TCL bucks screen trend with positive profit alert
Editor | 16-07-2012
Flying in the face of recent research suggesting a slowing down of LCD screen shipments, display firm TCL Multimedia Technology Holdings is expected to record a higher profit for the six months ended 30 June 2012.
Based on its preliminary review of the unaudited management accounts of the Group, TCL says that the expected profit was mainly attributable to a significant increase in the sales volume of LCD TVs. This compares well to the LCD TV market in general for which, according to the latest NPD DisplaySearch Quarterly Global TV Shipment and Forecast Report, shipments are now expected to grow at a slower pace in 2012 than 2011.
The company partly attributes its strong performance to what it calls “continuous improvement” of the Group's product mix and a one-off gain from the acquisition of a 100% equity interest in TCL Optoelectronics Technology its 60% owned-subsidiary, Huizhou TCL Coretronics which took place in the first quarter of 2012.
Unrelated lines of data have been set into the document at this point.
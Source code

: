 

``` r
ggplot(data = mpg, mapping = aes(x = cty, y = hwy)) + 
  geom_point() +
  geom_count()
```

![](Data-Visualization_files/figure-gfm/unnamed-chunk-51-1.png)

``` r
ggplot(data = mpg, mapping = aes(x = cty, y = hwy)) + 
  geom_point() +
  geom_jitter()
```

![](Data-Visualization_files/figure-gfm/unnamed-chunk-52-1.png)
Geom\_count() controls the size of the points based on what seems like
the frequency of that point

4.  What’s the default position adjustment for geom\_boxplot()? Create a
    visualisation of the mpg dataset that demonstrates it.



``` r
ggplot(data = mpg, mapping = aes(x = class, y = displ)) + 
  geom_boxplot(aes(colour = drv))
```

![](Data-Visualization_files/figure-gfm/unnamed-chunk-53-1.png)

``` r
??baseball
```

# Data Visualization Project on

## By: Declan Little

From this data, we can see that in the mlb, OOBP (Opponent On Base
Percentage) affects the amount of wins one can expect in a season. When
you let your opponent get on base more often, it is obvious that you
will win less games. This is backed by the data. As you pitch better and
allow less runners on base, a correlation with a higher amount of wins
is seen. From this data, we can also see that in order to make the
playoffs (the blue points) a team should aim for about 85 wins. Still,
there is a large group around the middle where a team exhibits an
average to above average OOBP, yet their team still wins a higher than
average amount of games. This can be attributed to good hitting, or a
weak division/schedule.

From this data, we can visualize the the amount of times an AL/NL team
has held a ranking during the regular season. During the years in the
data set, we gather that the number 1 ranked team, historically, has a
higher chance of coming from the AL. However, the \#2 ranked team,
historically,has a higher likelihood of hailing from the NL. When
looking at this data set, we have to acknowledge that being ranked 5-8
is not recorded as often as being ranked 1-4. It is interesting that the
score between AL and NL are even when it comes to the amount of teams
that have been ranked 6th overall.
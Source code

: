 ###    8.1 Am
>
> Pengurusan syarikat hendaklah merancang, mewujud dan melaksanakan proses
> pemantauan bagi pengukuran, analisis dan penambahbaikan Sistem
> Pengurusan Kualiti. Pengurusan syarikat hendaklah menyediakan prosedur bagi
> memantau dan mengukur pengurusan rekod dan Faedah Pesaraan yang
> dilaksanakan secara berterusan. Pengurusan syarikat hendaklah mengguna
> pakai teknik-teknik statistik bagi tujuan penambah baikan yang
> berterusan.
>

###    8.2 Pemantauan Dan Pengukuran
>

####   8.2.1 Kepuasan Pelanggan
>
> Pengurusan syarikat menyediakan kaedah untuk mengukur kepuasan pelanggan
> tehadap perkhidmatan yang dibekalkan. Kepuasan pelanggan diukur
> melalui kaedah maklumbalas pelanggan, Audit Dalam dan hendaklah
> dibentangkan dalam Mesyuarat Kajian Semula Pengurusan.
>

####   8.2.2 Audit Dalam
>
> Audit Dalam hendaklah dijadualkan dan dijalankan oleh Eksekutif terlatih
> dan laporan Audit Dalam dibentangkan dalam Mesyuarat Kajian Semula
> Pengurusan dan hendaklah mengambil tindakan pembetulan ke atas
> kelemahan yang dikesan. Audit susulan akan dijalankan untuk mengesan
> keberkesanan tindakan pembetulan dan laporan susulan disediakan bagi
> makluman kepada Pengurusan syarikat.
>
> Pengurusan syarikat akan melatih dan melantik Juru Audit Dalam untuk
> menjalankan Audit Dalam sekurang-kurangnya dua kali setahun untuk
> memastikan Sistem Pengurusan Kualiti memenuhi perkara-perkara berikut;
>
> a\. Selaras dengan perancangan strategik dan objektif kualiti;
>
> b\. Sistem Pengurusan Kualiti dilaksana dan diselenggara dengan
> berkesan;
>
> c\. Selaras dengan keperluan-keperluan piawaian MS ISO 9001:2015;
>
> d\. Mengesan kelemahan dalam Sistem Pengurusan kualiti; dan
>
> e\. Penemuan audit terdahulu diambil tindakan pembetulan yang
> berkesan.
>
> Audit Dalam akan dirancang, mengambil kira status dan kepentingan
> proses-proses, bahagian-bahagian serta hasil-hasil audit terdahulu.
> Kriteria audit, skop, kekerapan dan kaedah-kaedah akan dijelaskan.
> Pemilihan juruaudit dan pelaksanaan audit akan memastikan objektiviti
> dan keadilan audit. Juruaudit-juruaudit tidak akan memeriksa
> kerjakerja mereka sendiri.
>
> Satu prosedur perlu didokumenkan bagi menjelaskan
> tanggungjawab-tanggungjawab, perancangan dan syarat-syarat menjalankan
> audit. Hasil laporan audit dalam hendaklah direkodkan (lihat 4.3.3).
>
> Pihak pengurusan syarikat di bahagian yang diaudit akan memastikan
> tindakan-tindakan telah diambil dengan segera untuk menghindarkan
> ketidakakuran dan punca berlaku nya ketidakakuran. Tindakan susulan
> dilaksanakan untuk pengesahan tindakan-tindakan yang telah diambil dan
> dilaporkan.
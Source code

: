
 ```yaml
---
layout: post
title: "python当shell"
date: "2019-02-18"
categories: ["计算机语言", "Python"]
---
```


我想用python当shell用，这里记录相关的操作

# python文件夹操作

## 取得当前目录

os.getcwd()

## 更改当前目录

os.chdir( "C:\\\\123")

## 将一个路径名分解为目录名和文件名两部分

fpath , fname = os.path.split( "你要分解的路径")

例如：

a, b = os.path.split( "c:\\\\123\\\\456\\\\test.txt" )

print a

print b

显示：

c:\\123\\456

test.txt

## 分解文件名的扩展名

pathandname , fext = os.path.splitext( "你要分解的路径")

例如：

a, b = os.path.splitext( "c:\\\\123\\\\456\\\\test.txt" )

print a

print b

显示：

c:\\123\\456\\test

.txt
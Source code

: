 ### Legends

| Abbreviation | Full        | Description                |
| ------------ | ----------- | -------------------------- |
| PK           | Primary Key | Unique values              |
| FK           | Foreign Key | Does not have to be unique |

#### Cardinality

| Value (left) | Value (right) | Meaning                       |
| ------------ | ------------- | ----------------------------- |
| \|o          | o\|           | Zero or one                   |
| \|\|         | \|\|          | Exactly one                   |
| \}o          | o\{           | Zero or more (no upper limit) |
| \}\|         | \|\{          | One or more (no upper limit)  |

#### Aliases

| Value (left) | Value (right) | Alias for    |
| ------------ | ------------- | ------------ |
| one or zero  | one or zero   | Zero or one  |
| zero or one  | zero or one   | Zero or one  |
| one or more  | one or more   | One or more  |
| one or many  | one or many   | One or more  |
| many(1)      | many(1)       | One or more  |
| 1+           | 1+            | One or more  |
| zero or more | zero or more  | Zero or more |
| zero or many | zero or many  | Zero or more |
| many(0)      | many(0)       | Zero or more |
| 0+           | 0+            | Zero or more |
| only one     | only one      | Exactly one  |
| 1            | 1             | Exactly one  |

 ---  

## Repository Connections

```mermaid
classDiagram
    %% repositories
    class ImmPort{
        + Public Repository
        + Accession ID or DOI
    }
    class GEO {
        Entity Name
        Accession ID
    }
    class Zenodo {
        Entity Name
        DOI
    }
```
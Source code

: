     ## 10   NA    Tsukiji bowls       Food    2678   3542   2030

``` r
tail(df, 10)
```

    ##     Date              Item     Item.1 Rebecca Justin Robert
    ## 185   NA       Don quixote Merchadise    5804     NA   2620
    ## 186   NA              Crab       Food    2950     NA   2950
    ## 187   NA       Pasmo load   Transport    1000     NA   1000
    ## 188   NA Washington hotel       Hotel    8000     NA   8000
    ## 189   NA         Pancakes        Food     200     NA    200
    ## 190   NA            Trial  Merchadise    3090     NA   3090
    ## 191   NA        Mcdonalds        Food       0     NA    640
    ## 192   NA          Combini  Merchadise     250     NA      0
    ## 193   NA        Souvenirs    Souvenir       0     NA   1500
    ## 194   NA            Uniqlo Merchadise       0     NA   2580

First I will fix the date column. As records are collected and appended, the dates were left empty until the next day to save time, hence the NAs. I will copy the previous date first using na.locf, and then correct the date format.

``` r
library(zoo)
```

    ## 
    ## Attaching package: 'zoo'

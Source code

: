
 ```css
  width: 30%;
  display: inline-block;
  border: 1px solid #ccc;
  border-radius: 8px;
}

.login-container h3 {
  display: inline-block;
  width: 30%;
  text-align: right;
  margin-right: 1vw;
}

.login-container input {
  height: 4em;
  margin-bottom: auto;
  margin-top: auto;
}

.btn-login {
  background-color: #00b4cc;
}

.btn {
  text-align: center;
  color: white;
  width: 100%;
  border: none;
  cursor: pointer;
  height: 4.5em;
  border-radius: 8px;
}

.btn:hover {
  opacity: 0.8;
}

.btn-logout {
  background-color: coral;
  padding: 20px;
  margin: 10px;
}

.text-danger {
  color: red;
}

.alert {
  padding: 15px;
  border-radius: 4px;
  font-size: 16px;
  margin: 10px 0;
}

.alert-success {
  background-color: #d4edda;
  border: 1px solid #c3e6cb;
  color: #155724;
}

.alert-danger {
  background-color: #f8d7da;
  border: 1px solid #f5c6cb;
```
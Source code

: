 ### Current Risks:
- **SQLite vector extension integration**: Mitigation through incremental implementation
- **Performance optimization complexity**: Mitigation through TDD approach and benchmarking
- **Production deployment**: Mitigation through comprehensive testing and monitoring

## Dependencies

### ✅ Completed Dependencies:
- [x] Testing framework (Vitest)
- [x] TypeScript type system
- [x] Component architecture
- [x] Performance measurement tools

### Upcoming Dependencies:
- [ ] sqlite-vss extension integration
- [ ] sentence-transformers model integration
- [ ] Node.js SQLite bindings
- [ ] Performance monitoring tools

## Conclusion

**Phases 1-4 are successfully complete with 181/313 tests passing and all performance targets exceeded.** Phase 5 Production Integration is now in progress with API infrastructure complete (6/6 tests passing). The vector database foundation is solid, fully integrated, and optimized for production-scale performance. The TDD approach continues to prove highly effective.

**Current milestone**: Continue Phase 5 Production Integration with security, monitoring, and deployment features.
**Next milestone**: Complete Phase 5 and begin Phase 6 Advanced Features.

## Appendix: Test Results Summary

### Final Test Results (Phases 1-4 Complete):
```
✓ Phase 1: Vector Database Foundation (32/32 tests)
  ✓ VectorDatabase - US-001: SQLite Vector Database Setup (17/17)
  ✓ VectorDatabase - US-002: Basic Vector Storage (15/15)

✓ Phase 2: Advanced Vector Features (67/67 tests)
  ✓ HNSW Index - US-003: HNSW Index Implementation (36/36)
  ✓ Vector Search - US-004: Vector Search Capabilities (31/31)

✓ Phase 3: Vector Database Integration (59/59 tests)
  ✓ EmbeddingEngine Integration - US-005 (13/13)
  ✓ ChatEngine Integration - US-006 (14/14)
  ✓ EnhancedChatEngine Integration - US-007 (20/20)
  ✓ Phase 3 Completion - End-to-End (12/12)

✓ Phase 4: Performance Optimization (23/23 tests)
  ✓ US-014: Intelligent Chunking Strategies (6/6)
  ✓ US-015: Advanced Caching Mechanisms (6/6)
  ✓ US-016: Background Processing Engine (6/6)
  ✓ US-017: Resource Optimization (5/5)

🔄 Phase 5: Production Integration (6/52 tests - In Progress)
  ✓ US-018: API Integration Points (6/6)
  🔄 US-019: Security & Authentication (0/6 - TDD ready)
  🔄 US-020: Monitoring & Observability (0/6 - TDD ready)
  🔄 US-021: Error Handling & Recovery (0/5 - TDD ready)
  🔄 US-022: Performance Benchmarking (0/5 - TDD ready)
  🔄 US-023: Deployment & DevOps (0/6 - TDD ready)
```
TCL has raised its 2012 sales target of LCD TVs from 13.80 million sets to 15.20 million sets, an increase of approximately 40% compared with the 10.86 million LCD TVs sold in 2011. According to other DisplaySearch data, the Group's global LCD TV market share increased from 4.9% to 5.6% in the first quarter of 2012, bringing its ranking up to No. 5 from No. 7 in 2011. This marks the first time a Chinese TV maker being ranked in the top five in terms of global LCD TV market share. The Group's LCD TV sales reached 6.477 million sets for the first six months of 2012, representing an increase of 60.6% year-on-year.
Even though it expresses clear pride in its performance, TCL does recognise the general market conditions and cautions that it is not optimistic about China in terms of its macro-economy and industry growth, and expects sales growth to slow in the second half of 2012 compared with the first half.